Start of Block

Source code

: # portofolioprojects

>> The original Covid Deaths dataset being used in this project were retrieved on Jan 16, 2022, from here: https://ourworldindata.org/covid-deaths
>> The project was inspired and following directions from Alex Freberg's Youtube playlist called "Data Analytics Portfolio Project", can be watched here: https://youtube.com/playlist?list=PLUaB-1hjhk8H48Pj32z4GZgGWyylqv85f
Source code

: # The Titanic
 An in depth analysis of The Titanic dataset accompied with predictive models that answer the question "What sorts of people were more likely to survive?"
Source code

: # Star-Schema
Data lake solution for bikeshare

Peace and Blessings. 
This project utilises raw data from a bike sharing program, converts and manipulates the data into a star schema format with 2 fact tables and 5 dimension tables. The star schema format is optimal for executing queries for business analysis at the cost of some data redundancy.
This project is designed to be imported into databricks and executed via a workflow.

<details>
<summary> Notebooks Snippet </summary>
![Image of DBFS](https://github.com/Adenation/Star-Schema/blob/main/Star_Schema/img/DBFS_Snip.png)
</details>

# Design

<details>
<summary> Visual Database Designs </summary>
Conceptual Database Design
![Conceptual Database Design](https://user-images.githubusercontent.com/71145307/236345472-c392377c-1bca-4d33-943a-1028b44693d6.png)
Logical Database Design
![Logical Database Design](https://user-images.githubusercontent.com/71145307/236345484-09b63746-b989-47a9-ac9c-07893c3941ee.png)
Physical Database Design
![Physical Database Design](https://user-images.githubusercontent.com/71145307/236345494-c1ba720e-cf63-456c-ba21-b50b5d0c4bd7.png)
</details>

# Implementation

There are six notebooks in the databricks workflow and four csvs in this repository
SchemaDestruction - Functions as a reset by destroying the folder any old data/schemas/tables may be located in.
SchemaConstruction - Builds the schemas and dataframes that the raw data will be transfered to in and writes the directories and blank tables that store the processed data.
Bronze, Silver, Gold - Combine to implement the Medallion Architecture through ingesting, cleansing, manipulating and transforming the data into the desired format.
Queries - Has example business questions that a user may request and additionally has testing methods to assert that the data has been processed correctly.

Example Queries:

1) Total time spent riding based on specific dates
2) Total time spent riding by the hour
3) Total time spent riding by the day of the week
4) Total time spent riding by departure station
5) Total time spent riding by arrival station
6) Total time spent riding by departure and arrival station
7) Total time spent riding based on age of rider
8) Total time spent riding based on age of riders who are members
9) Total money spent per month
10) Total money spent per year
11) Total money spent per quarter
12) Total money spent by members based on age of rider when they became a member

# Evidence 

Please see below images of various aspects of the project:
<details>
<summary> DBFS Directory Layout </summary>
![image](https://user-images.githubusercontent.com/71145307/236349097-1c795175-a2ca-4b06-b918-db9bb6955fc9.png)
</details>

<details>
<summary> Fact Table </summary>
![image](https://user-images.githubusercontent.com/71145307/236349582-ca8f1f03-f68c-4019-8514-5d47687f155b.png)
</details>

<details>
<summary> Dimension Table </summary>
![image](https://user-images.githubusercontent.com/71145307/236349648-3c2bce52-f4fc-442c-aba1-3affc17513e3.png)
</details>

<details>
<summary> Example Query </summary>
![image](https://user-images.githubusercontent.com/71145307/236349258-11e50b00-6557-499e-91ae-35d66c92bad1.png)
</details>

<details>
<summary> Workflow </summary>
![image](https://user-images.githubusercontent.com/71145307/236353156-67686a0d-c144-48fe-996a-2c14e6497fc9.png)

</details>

End of Block

_GOAL OF THE EXERCISE_. Each entry above, in full, should be output exactly as it reads.

_SOLUTION FOR THIS EXERCISE_.
Source code

: # portofolioprojects

>> The original Covid Deaths dataset being used in this project were retrieved on Jan 16, 2022, from here: https://ourworldindata.org/covid-deaths
>> The project was inspired and following directions from Alex Freberg's Youtube playlist called "Data Analytics Portfolio Project", can be watched here: https://youtube.com/playlist?list=PLUaB-1hjhk8H48Pj32z4GZgGWyylqv85f
Source code

: # The Titanic
 An in depth analysis of The Titanic dataset accompied with predictive models that answer the question "What sorts of people were more likely to survive?"
Source code

: # Star-Schema
Data lake solution for bikeshare

Peace and Blessings. 
This project utilises raw data from a bike sharing program, converts and manipulates the data into a star schema format with 2 fact tables and 5 dimension tables. The star schema format is optimal for executing queries for business analysis at the cost of some data redundancy.
This project is designed to be imported into databricks and executed via a workflow.

<details>
<summary> Notebooks Snippet </summary>
![Image of DBFS](https://github.com/Adenation/Star-Schema/blob/main/Star_Schema/img/DBFS_Snip.png)
</details>

# Design

<details>
<summary> Visual Database Designs </summary>
Conceptual Database Design
![Conceptual Database Design](https://user-images.githubusercontent.com/71145307/236345472-c392377c-1bca-4d33-943a-1028b44693d6.png)
Logical Database Design
![Logical Database Design](https://user-images.githubusercontent.com/71145307/236345484-09b63746-b989-47a9-ac9c-07893c3941ee.png)
Physical Database Design
![Physical Database Design](https://user-images.githubusercontent.com/71145307/236345494-c1ba720e-cf63-456c-ba21-b50b5d0c4bd7.png)
</details>

# Implementation

There are six notebooks in the databricks workflow and four csvs in this repository
SchemaDestruction - Functions as a reset by destroying the folder any old data/schemas/tables may be located in.
SchemaConstruction - Builds the schemas and dataframes that the raw data will be transfered to in and writes the directories and blank tables that store the processed data.
Bronze, Silver, Gold - Combine to implement the Medallion Architecture through ingesting, cleansing, manipulating and transforming the data into the desired format.
Queries - Has example business questions that a user may request and additionally has testing methods to assert that the data has been processed correctly.

Example Queries:

1) Total time spent riding based on specific dates
2) Total time spent riding by the hour
3) Total time spent riding by the day of the week
4) Total time spent riding by departure station
5) Total time spent riding by arrival station
6) Total time spent riding by departure and arrival station
7) Total time spent riding based on age of rider
8) Total time spent riding based on age of riders who are members
9) Total money spent per month
10) Total money spent per year
11) Total money spent per quarter
12) Total money spent by members based on age of rider when they became a member

# Evidence 

Please see below images of various aspects of the project:
<details>
<summary> DBFS Directory Layout </summary>
![image](https://user-images.githubusercontent.com/71145307/236349097-1c795175-a2ca-4b06-b918-db9bb6955fc9.png)
</details>

<details>
<summary> Fact Table </summary>
![image](https://user-images.githubusercontent.com/71145307/236349582-ca8f1f03-f68c-4019-8514-5d47687f155b.png)
</details>

<details>
<summary> Dimension Table </summary>
![image](https://user-images.githubusercontent.com/71145307/236349648-3c2bce52-f4fc-442c-aba1-3affc17513e3.png)
</details>

<details>
<summary> Example Query </summary>
![image](https://user-images.githubusercontent.com/71145307/236349258-11e50b00-6557-499e-91ae-35d66c92bad1.png)
</details>

<details>
<summary> Workflow </summary>
![image](https://user-images.githubusercontent.com/71145307/236353156-67686a0d-c144-48fe-996a-2c14e6497fc9.png)

</details>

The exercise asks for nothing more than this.